— DIRECTIONS FOR THIS TASK —
Transcribe the whole listing exactly.

— PROVIDED RECORDS —
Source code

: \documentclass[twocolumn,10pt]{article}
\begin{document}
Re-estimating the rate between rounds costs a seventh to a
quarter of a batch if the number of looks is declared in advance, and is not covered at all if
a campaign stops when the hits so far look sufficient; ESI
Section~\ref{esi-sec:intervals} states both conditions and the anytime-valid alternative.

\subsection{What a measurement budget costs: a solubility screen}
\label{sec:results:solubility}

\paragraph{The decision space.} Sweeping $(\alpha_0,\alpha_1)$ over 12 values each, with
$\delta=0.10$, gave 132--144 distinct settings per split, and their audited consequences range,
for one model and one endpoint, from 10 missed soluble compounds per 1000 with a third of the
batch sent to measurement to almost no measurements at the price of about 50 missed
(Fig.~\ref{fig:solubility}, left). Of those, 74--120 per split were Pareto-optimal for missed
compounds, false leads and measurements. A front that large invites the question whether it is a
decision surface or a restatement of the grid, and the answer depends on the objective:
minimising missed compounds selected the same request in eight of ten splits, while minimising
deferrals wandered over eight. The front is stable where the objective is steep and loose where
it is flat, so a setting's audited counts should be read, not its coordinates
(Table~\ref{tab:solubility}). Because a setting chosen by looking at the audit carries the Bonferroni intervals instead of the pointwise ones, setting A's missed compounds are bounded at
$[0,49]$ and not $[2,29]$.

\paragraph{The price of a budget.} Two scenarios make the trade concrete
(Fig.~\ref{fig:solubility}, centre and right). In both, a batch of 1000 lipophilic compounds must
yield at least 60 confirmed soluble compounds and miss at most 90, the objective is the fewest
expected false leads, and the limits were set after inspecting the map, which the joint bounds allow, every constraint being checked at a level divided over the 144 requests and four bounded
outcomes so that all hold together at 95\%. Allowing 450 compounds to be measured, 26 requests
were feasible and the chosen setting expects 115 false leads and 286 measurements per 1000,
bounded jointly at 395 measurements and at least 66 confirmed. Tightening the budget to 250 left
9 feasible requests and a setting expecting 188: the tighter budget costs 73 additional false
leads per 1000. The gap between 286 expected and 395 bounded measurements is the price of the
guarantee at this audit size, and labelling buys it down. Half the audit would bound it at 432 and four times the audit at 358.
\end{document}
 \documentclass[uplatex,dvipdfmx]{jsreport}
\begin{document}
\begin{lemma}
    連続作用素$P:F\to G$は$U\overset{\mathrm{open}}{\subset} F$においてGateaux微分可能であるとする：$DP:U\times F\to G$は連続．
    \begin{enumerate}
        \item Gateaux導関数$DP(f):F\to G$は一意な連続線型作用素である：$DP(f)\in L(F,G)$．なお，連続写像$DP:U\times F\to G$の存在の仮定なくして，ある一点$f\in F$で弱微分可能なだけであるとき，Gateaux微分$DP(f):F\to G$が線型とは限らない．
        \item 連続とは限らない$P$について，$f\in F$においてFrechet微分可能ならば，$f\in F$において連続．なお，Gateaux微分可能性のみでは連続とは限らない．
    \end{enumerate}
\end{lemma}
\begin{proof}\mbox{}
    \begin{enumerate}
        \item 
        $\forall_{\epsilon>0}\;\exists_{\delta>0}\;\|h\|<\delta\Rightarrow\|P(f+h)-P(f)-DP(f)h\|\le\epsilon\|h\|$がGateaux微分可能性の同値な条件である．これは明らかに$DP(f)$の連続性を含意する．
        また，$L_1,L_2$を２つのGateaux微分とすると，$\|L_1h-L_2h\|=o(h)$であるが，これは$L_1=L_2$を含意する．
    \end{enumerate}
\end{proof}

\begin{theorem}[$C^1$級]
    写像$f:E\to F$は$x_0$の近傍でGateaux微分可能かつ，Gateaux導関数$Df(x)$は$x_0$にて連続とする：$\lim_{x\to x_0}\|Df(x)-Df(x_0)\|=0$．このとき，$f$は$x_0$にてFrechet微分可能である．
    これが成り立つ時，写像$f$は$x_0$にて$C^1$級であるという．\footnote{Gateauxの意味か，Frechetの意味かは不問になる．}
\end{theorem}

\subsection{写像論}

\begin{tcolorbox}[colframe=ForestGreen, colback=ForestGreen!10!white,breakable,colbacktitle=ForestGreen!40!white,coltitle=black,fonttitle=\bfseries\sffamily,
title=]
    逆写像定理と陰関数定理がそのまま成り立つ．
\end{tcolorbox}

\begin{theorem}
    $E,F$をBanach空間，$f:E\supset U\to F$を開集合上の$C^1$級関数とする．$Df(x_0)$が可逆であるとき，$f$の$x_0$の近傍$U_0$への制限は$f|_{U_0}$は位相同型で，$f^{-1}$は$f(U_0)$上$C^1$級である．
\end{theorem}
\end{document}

— ANSWER TO THIS TASK —
Source code

: \documentclass[twocolumn,10pt]{article}
\begin{document}
Re-estimating the rate between rounds costs a seventh to a
quarter of a batch if the number of looks is declared in advance, and is not covered at all if
a campaign stops when the hits so far look sufficient; ESI
Section~\ref{esi-sec:intervals} states both conditions and the anytime-valid alternative.

\subsection{What a measurement budget costs: a solubility screen}
\label{sec:results:solubility}

\paragraph{The decision space.} Sweeping $(\alpha_0,\alpha_1)$ over 12 values each, with
$\delta=0.10$, gave 132--144 distinct settings per split, and their audited consequences range,
for one model and one endpoint, from 10 missed soluble compounds per 1000 with a third of the
batch sent to measurement to almost no measurements at the price of about 50 missed
(Fig.~\ref{fig:solubility}, left). Of those, 74--120 per split were Pareto-optimal for missed
compounds, false leads and measurements. A front that large invites the question whether it is a
decision surface or a restatement of the grid, and the answer depends on the objective:
minimising missed compounds selected the same request in eight of ten splits, while minimising
deferrals wandered over eight. The front is stable where the objective is steep and loose where
it is flat, so a setting's audited counts should be read, not its coordinates
(Table~\ref{tab:solubility}). Because a setting chosen by looking at the audit carries the Bonferroni intervals instead of the pointwise ones, setting A's missed compounds are bounded at
$[0,49]$ and not $[2,29]$.

\paragraph{The price of a budget.} Two scenarios make the trade concrete
(Fig.~\ref{fig:solubility}, centre and right). In both, a batch of 1000 lipophilic compounds must
yield at least 60 confirmed soluble compounds and miss at most 90, the objective is the fewest
expected false leads, and the limits were set after inspecting the map, which the joint bounds allow, every constraint being checked at a level divided over the 144 requests and four bounded
outcomes so that all hold together at 95\%. Allowing 450 compounds to be measured, 26 requests
were feasible and the chosen setting expects 115 false leads and 286 measurements per 1000,
bounded jointly at 395 measurements and at least 66 confirmed. Tightening the budget to 250 left
9 feasible requests and a setting expecting 188: the tighter budget costs 73 additional false
leads per 1000. The gap between 286 expected and 395 bounded measurements is the price of the
guarantee at this audit size, and labelling buys it down. Half the audit would bound it at 432 and four times the audit at 358.
\end{document}
 \documentclass[uplatex,dvipdfmx]{jsreport}
\begin{document}
\begin{lemma}
    連続作用素$P:F\to G$は$U\overset{\mathrm{open}}{\subset} F$においてGateaux微分可能であるとする：$DP:U\times F\to G$は連続．
    \begin{enumerate}
        \item Gateaux導関数$DP(f):F\to G$は一意な連続線型作用素である：$DP(f)\in L(F,G)$．なお，連続写像$DP:U\times F\to G$の存在の仮定なくして，ある一点$f\in F$で弱微分可能なだけであるとき，Gateaux微分$DP(f):F\to G$が線型とは限らない．
        \item 連続とは限らない$P$について，$f\in F$においてFrechet微分可能ならば，$f\in F$において連続．なお，Gateaux微分可能性のみでは連続とは限らない．
    \end{enumerate}
\end{lemma}
\begin{proof}\mbox{}
    \begin{enumerate}
        \item 
        $\forall_{\epsilon>0}\;\exists_{\delta>0}\;\|h\|<\delta\Rightarrow\|P(f+h)-P(f)-DP(f)h\|\le\epsilon\|h\|$がGateaux微分可能性の同値な条件である．これは明らかに$DP(f)$の連続性を含意する．
        また，$L_1,L_2$を２つのGateaux微分とすると，$\|L_1h-L_2h\|=o(h)$であるが，これは$L_1=L_2$を含意する．
    \end{enumerate}
\end{proof}

\begin{theorem}[$C^1$級]
    写像$f:E\to F$は$x_0$の近傍でGateaux微分可能かつ，Gateaux導関数$Df(x)$は$x_0$にて連続とする：$\lim_{x\to x_0}\|Df(x)-Df(x_0)\|=0$．このとき，$f$は$x_0$にてFrechet微分可能である．
    これが成り立つ時，写像$f$は$x_0$にて$C^1$級であるという．\footnote{Gateauxの意味か，Frechetの意味かは不問になる．}
\end{theorem}

\subsection{写像論}

\begin{tcolorbox}[colframe=ForestGreen, colback=ForestGreen!10!white,breakable,colbacktitle=ForestGreen!40!white,coltitle=black,fonttitle=\bfseries\sffamily,
title=]
    逆写像定理と陰関数定理がそのまま成り立つ．
\end{tcolorbox}

\begin{theorem}
    $E,F$をBanach空間，$f:E\supset U\to F$を開集合上の$C^1$級関数とする．$Df(x_0)$が可逆であるとき，$f$の$x_0$の近傍$U_0$への制限は$f|_{U_0}$は位相同型で，$f^{-1}$は$f(U_0)$上$C^1$級である．
\end{theorem}
\end{document}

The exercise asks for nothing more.